In the records below, find the line that contains "[Limitations](#limitations)" and the line that contains "- Load time is @ 8 seconds". Set down exactly those lines and every line between them, and nothing more.

(Saved data entries)
|---|
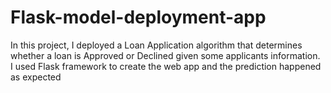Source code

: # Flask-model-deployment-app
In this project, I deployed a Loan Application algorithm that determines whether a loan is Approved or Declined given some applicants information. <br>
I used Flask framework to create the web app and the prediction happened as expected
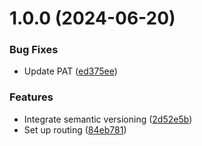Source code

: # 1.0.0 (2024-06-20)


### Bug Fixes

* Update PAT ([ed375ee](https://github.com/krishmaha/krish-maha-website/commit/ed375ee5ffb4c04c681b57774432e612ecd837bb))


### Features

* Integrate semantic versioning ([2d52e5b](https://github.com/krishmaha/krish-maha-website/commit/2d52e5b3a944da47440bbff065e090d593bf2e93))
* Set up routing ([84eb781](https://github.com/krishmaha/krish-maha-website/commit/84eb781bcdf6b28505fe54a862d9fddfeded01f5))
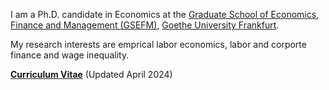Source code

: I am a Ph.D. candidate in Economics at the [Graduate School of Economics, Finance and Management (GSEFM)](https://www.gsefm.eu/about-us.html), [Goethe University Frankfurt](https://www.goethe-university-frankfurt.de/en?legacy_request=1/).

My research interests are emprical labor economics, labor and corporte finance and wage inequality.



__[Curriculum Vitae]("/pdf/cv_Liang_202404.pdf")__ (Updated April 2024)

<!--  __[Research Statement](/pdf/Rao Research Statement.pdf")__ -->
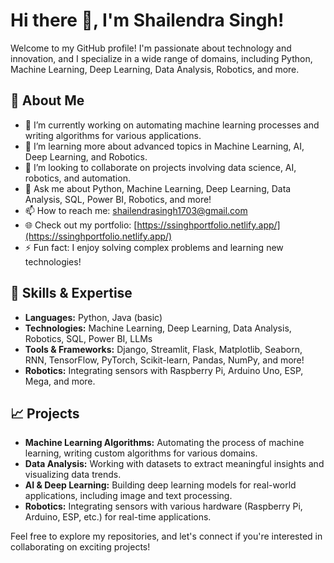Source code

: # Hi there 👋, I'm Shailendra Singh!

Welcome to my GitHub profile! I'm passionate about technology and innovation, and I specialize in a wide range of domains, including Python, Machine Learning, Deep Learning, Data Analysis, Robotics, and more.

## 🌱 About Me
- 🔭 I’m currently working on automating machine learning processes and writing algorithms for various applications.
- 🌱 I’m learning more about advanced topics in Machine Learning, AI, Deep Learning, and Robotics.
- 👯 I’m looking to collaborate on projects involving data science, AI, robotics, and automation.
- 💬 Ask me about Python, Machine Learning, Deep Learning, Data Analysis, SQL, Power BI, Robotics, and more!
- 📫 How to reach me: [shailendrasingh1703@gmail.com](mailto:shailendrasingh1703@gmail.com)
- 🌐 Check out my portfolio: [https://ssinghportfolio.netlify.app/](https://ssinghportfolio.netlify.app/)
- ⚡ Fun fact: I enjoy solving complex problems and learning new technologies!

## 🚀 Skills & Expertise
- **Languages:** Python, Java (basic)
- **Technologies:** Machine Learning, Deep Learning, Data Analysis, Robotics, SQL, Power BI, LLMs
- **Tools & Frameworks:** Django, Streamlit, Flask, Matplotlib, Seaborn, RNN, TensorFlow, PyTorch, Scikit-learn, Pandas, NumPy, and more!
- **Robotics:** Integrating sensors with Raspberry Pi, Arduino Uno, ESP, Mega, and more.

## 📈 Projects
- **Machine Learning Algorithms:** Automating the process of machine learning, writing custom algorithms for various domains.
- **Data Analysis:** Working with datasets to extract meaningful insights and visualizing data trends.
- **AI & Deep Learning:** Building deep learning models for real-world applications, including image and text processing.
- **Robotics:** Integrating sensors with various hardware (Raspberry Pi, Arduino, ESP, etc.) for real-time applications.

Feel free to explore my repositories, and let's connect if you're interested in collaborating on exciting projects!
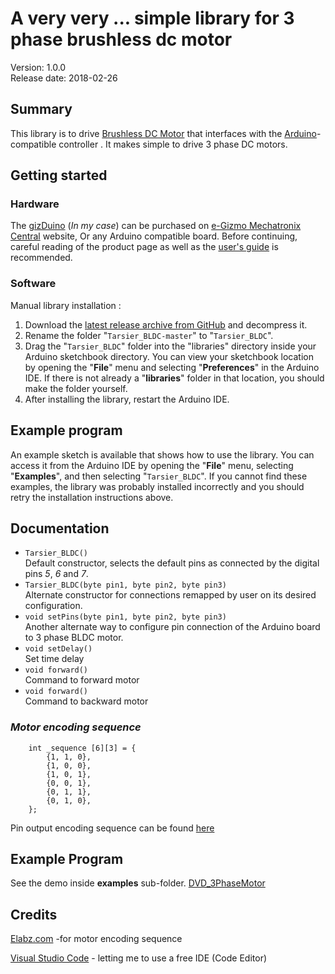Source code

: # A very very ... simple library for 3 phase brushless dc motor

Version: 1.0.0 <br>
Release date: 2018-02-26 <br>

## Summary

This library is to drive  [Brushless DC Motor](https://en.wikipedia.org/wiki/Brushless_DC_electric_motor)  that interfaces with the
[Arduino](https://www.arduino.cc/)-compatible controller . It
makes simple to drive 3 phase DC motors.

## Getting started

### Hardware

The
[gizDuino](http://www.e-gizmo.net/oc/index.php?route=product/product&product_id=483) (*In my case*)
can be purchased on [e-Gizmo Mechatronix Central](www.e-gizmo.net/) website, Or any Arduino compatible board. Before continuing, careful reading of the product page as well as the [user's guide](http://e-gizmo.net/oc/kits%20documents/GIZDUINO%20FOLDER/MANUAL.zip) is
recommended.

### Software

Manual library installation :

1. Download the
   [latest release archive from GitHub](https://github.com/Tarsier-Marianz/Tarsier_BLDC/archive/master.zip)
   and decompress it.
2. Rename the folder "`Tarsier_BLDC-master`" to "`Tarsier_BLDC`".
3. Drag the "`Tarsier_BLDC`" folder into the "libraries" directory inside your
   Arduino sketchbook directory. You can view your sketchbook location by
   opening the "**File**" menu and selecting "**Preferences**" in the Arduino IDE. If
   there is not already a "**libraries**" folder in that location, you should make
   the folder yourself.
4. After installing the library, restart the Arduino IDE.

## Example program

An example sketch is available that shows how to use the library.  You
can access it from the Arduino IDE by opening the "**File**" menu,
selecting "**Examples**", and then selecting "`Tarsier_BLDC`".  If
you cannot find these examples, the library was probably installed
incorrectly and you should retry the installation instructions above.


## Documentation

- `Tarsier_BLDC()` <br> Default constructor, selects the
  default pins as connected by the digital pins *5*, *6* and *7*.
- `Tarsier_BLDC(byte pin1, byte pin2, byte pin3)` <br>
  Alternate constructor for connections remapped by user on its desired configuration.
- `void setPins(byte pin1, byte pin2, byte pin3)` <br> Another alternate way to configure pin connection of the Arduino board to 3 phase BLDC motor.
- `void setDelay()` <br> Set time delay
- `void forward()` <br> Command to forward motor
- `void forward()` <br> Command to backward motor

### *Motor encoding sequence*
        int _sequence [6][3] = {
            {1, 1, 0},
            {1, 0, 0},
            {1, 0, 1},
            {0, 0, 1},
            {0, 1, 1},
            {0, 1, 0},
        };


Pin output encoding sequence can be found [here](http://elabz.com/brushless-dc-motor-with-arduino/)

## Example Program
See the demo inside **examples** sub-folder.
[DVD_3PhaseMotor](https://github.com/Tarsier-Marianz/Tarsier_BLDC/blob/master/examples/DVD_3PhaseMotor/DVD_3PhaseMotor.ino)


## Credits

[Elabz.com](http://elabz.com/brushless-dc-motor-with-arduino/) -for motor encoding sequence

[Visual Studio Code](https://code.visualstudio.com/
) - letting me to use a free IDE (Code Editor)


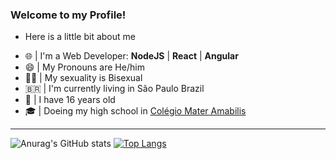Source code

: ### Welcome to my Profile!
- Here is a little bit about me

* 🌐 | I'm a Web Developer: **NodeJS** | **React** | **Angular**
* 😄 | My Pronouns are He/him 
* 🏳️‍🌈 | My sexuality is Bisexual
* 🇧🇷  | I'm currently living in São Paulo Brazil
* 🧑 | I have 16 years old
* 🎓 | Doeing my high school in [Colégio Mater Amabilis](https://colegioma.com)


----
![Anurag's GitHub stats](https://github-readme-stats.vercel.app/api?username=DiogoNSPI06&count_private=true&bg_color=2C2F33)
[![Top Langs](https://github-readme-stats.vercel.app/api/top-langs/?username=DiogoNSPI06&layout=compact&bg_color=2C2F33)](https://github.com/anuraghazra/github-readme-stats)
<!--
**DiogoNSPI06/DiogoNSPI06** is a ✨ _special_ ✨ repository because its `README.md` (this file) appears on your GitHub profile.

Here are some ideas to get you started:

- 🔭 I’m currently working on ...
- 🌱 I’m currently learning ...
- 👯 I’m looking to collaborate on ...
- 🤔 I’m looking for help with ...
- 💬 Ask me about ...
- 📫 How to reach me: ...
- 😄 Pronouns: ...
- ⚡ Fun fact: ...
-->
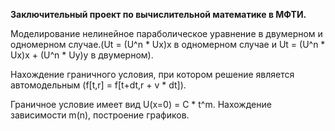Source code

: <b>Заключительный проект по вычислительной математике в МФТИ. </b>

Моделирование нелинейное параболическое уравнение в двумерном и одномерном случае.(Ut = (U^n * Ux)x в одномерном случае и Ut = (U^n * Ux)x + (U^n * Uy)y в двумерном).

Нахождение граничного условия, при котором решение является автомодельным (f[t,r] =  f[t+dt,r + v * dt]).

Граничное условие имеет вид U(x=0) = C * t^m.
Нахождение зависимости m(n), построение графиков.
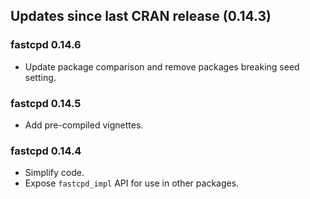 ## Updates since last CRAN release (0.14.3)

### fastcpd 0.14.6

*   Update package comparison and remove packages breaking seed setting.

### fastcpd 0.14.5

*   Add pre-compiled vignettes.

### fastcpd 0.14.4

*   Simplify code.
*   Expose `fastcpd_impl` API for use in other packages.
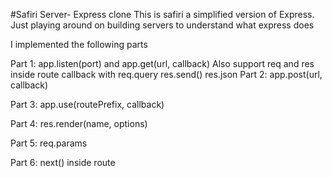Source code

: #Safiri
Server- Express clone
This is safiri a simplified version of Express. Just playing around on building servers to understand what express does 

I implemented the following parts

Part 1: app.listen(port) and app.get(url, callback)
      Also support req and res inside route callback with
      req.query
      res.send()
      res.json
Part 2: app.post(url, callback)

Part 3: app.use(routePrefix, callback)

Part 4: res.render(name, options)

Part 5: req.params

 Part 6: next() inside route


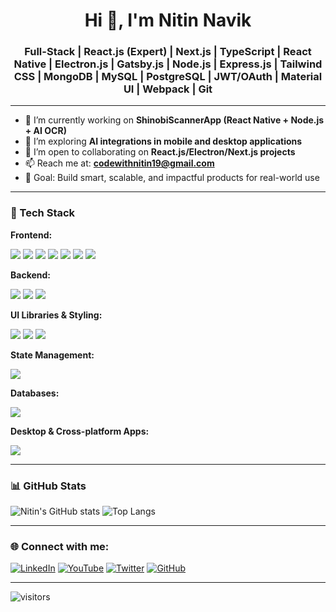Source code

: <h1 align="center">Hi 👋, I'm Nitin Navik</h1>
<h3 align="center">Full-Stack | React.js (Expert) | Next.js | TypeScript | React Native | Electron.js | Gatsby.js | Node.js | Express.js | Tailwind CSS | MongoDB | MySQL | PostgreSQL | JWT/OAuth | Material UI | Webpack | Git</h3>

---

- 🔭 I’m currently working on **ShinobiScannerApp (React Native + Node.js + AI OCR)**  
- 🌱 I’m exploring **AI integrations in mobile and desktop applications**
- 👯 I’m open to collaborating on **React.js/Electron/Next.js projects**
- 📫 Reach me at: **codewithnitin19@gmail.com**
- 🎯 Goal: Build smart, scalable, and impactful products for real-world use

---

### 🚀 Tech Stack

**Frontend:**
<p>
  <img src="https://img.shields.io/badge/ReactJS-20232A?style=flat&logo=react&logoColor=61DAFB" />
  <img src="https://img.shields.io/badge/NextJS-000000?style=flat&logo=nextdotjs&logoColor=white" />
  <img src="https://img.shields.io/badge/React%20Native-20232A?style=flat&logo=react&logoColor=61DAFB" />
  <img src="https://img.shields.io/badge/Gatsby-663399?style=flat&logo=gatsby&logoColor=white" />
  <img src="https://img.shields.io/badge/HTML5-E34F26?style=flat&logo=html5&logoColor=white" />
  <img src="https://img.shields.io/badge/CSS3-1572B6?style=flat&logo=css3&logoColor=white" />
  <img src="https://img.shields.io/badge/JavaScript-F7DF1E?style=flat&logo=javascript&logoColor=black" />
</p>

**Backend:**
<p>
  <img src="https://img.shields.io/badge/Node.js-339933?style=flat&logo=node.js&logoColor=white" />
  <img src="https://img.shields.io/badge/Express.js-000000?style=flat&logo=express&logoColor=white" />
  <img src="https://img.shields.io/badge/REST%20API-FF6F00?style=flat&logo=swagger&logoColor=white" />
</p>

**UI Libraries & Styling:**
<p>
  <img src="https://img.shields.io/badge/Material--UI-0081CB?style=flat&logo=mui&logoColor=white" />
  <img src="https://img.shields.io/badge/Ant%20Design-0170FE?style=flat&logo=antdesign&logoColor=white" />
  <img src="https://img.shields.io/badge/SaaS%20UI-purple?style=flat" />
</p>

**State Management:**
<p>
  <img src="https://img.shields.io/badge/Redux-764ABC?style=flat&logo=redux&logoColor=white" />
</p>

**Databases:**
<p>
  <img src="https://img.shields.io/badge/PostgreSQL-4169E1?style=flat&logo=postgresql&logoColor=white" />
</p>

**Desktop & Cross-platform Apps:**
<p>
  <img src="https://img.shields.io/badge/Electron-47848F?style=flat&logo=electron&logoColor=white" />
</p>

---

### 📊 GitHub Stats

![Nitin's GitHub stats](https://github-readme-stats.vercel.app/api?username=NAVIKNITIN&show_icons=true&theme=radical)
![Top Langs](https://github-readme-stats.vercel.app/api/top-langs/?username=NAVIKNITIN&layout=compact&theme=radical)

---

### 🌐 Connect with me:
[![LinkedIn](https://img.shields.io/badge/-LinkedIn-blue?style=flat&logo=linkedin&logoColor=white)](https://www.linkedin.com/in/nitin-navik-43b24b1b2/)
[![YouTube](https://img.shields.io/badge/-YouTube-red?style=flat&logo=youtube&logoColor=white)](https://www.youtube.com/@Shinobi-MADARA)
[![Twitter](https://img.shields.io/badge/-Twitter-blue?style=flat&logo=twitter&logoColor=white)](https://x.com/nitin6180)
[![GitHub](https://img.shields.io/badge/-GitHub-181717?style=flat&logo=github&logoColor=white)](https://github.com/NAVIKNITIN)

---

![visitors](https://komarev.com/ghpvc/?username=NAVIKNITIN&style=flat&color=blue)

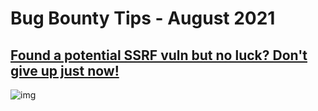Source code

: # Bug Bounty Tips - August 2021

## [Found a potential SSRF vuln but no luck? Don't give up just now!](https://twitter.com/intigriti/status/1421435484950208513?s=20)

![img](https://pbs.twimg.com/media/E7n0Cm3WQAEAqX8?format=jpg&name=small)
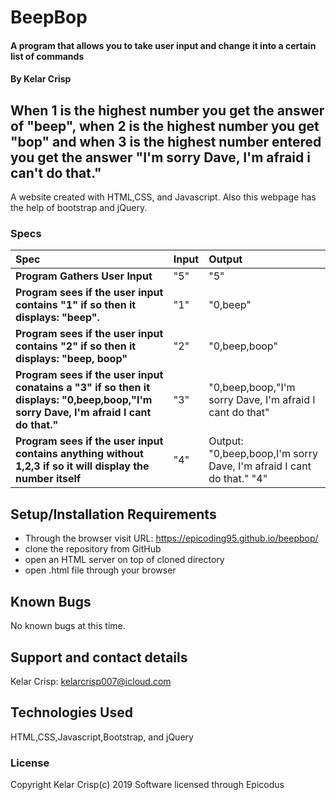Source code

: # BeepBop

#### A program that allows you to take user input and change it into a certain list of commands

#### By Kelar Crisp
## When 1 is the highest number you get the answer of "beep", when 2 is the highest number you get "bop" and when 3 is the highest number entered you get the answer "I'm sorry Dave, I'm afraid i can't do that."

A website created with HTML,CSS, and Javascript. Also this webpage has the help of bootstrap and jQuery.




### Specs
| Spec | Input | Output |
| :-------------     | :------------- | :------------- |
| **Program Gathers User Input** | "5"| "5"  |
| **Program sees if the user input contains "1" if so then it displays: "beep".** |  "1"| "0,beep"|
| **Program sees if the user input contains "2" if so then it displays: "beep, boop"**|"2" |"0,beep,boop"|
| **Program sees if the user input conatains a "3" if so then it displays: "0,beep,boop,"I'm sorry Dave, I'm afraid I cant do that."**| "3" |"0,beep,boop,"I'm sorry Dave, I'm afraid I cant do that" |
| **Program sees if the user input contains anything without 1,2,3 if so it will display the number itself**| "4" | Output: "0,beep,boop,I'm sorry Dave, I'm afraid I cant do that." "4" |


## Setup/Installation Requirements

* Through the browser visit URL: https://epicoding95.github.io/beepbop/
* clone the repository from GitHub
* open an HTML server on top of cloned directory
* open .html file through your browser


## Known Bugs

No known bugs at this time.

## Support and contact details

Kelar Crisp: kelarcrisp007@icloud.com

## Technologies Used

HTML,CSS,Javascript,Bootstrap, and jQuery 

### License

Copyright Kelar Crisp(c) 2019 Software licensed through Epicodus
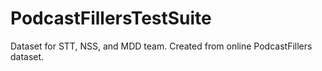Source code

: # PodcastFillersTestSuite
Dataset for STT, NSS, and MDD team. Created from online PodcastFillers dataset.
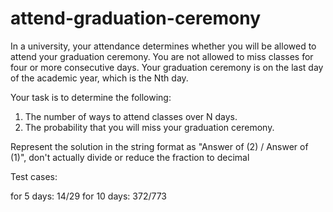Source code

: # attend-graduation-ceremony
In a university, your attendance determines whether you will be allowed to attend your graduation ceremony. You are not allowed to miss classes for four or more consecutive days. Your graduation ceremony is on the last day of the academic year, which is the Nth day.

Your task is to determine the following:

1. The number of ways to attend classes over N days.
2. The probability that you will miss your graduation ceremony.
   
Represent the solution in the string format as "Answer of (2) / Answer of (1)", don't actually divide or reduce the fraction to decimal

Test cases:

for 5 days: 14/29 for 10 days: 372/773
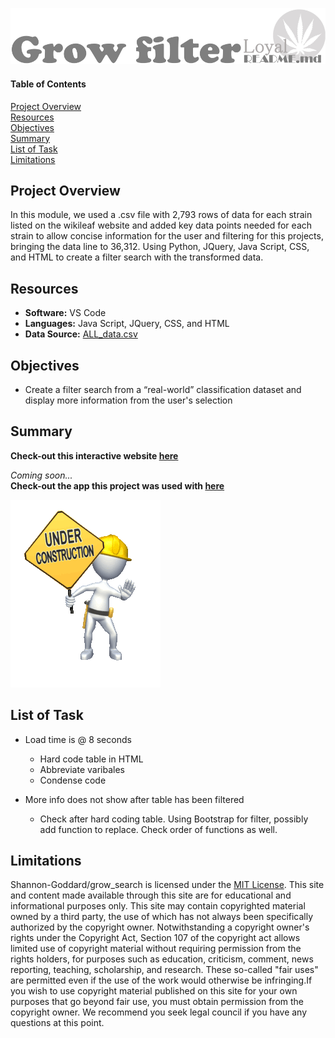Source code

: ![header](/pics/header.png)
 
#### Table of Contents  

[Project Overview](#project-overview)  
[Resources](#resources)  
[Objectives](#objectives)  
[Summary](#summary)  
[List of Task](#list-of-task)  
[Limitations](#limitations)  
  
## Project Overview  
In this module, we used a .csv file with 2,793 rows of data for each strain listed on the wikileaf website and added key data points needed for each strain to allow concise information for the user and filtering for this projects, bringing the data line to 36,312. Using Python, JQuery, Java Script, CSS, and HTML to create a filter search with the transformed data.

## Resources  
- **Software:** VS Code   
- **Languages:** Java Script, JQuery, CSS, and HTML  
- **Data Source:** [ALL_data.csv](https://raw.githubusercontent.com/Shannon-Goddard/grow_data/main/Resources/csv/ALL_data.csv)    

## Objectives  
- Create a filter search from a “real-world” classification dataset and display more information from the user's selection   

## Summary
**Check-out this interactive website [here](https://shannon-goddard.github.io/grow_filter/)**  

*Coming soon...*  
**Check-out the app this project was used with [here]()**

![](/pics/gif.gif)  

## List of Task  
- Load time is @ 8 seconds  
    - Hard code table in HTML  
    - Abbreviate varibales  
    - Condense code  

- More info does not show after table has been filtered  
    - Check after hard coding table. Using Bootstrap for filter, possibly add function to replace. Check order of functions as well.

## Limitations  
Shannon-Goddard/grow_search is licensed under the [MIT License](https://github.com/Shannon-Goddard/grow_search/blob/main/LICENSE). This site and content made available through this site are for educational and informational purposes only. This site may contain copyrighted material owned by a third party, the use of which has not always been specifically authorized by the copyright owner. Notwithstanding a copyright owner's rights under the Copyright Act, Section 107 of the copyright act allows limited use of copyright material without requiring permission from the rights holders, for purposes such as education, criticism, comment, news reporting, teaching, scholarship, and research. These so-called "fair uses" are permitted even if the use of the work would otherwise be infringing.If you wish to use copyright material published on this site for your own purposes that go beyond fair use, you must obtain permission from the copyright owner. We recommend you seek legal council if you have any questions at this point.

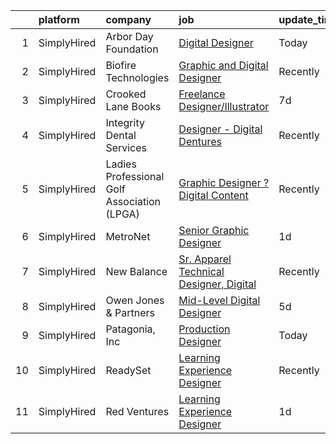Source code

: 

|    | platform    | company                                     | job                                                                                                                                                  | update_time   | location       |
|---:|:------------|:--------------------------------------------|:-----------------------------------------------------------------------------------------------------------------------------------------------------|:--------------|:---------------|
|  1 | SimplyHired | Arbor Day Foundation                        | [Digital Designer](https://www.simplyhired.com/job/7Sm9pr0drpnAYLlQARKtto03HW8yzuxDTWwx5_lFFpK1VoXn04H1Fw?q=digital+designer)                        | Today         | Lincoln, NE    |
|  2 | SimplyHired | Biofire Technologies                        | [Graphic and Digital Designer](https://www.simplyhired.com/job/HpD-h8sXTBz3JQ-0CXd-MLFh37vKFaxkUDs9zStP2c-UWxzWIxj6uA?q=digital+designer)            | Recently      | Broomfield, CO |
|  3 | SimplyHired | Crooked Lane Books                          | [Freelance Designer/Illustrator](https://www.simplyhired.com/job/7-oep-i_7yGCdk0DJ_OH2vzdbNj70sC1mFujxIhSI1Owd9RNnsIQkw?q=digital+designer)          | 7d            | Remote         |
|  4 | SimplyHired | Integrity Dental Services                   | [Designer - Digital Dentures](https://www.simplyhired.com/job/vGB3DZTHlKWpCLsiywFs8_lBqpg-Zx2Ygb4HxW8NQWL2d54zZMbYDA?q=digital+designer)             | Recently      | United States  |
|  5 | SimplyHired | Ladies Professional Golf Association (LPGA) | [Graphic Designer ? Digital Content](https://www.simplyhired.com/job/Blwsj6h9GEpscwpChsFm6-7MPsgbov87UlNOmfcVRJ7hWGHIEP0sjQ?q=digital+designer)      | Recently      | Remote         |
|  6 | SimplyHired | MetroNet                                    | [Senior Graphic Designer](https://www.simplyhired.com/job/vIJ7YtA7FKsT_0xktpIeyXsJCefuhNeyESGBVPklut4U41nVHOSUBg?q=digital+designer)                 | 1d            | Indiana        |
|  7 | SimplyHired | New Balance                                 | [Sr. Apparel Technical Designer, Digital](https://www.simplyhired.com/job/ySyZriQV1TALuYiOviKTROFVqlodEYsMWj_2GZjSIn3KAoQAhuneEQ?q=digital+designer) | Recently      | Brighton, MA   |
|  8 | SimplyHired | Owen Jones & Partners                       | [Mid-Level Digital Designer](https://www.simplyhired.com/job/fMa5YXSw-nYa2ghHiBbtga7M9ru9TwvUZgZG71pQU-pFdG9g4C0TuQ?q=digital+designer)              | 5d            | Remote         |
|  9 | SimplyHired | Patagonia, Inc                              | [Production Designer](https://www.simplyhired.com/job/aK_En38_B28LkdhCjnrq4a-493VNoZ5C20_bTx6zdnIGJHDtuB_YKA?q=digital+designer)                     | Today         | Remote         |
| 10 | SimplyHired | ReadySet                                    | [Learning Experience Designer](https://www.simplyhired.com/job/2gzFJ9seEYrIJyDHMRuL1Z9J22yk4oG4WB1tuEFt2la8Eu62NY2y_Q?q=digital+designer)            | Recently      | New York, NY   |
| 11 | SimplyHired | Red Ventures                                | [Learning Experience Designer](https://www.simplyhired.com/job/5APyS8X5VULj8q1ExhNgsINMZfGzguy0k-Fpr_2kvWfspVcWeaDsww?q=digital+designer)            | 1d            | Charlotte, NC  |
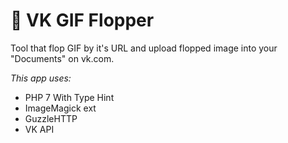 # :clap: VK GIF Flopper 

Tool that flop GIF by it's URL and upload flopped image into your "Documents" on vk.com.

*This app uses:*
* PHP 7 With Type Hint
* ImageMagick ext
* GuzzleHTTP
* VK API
|---|
== WORKED SOLUTION ==
[Limitations](#limitations)  
  
## Project Overview  
In this module, we used a .csv file with 2,793 rows of data for each strain listed on the wikileaf website and added key data points needed for each strain to allow concise information for the user and filtering for this projects, bringing the data line to 36,312. Using Python, JQuery, Java Script, CSS, and HTML to create a filter search with the transformed data.

## Resources  
- **Software:** VS Code   
- **Languages:** Java Script, JQuery, CSS, and HTML  
- **Data Source:** [ALL_data.csv](https://raw.githubusercontent.com/Shannon-Goddard/grow_data/main/Resources/csv/ALL_data.csv)    

## Objectives  
- Create a filter search from a “real-world” classification dataset and display more information from the user's selection   

## Summary
**Check-out this interactive website [here](https://shannon-goddard.github.io/grow_filter/)**  

*Coming soon...*  
**Check-out the app this project was used with [here]()**

![](/pics/gif.gif)  

## List of Task  
- Load time is @ 8 seconds  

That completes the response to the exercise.